So all 4 of us kids were back under the same roof.  My brother and sister were too young to realize that they were even gone.

My dad would go on to marry 7 more times.  In between step-moms, we had housekeepers.  I have had countless step brothers and sisters ranging from deaf, mentally challenged, and even a set of twins.  Ive had step-moms that were suicidal, drinkers, pill poppers and a couple that were actually okay.  During the summers when my sister and I were younger, we went to our gandparents house in Illinois and stayed with them.  My grandmother was a saint and my grandfather was the complete opposite.  He was a drunk who cheated on my grandmother and thought it was okay to make passes at his granddaughters.  I always managed to get away from him but my sister was not so lucky.  I walked in on them one time when they were visiting us.  We went and told my dad who did not believe use and actually whipped us for lying.  He passed away 4 days before my 16th birthday and all I felt was relief.  My sister carried her hatred of him and my father for most of her adult life.  

I got married at 20 to get out of the house.  He was a drunk partier and I left after 4 years.  I went to Tennessee to stay with my birth mother and get to know her a little.  I had only seen her a few times before that.  I did get some history on her relationship with my dad and she passed away when I was 29.  When she passed away, it was like losing an acquaintance.   I got remarried to a man that, as it turns out, was bipolar and couldn’t hold a job.  He came from a severely abusive background.  We had 2 kids together and he was always flirting and coming onto other women.  I got an opportunity to move to Ohio when the company I worked for was bought out.  My then husband had to stay behind because he was in trouble for stealing.  My middle son, Tyler, was in juvenile detention so he had to stay behind as well so it was just my youngest son Ryan, and me starting a new adventure.  My dad as he got older went to live with my youngest sister and her husband  in Texas until he passed away.  After that, my sister and her husband separated and he moved back to Indianapolis where he was from.  He was a great guy and we had remained friends.   He was a true, true believer in Christ.  He was murdered in 2013 by the jealous estranged husband of a lady he had been seeing.  I met my now husband when I moved to Ohio and he is truly one of the best men I have ever met.  He and my youngest son developed a great relationship and he views him as his father.  

My sister went a little crazy for awhile and we lost touch for awhile.  We reconnected in August of 2019 and my husband and I went to Indy to see her.  We had a great time and I noticed a change in her, a peace I had never seen her have before.  We made plans to visit over Thanksgiving.  What I didn’t know was that this would be the last time I would see her.  She passed away suddenly from a heart attack on October 12.  My brother and sister used to say that she would tell them that she wouldn’t live past our moms age.  Our mom was 58 when she died.  So was my sister.  My oldest son, David, went into the army when he was 19.  He did 2 tours of Iraq and one of.
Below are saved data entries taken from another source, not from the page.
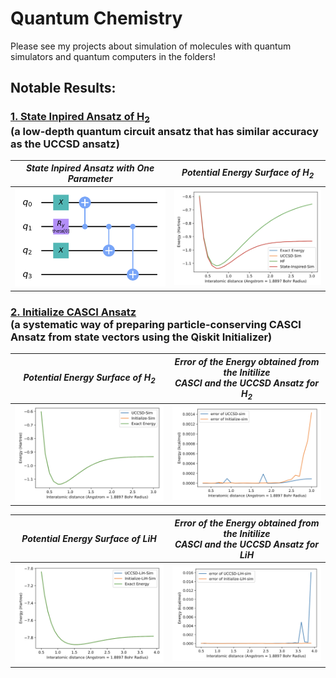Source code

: # Quantum Chemistry
Please see my projects about simulation of molecules with quantum simulators and quantum computers in the folders!

## Notable Results:
### [1. State Inpired Ansatz of H<sub>2</sub>](https://github.com/randyshee/Quantum-Chemistry/tree/main/State%20Inspired%20H2) <br /> (a low-depth quantum circuit ansatz that has similar accuracy as  the UCCSD ansatz)
| *State Inpired Ansatz with One Parameter* | *Potential Energy Surface of H<sub>2</sub>* |
|------------|-------------|
| <img src="https://github.com/randyshee/Quantum-Chemistry/blob/main/State%20Inspired%20H2/Image/State%20Inspired%20Ansatz.png" width="500"> | <img src="https://github.com/randyshee/Quantum-Chemistry/blob/main/State%20Inspired%20H2/Image/Potential%20Energy%20Surface.png" width="500"> |

### [2. Initialize CASCI Ansatz](https://github.com/randyshee/Quantum-Chemistry/tree/main/Initialize%20CASCI%20Ansatz) <br /> (a systematic way of preparing particle-conserving CASCI Ansatz from state vectors using the Qiskit Initializer)
| *Potential Energy Surface of H<sub>2* | *Error of the Energy obtained from the Initilize <br /> CASCI and the UCCSD Ansatz for H<sub>2* |
|------------|-------------|
| <img src="https://github.com/randyshee/Quantum-Chemistry/blob/main/Initialize%20CASCI%20Ansatz/Image/H2%20PES.png" width="500"> | <img src="https://github.com/randyshee/Quantum-Chemistry/blob/main/Initialize%20CASCI%20Ansatz/Image/H2%20Error.png" width="500"> |

| *Potential Energy Surface of LiH* | *Error of the Energy obtained from the Initilize <br /> CASCI and the UCCSD Ansatz for LiH* |
|------------|-------------|
| <img src="https://github.com/randyshee/Quantum-Chemistry/blob/main/Initialize%20CASCI%20Ansatz/Image/LiH%20PES.png" width="500"> | <img src="https://github.com/randyshee/Quantum-Chemistry/blob/main/Initialize%20CASCI%20Ansatz/Image/LiH%20Error.png" width="500"> |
Afghanistan.  My youngest son, Ryan, went into the army when he was 18, did 4 years in Germany and got his GI bill.  He now has his masters degree in excersize science and nutrition and just started the application for his PHD.  My middle son, Tyler,, struggled with addiction for most of his adult life.  He would steal from us, lie to us and get into trouble.  When he was 23 or 24, we told him he either had to go to rehab or leave.  This was after several detoxes and relapses.  He left.  Having  son who is an addict is a nightmare in and of itself for a parent.  He would couch surf or be homeless and live in abandoned houses.  He told a friend of his one time that he and his “girlfriend “ lived in an abandoned house but had enough money to get hotel rooms for a week.  But that was their drug money.  For me, as I am sure with every parent, its countless sleepless nights, its never ending fear and worry.  But I always stayed in touch with Tyler and helped him in any way I could.  We talked all the time although some of them weren’t very pleasant conversations.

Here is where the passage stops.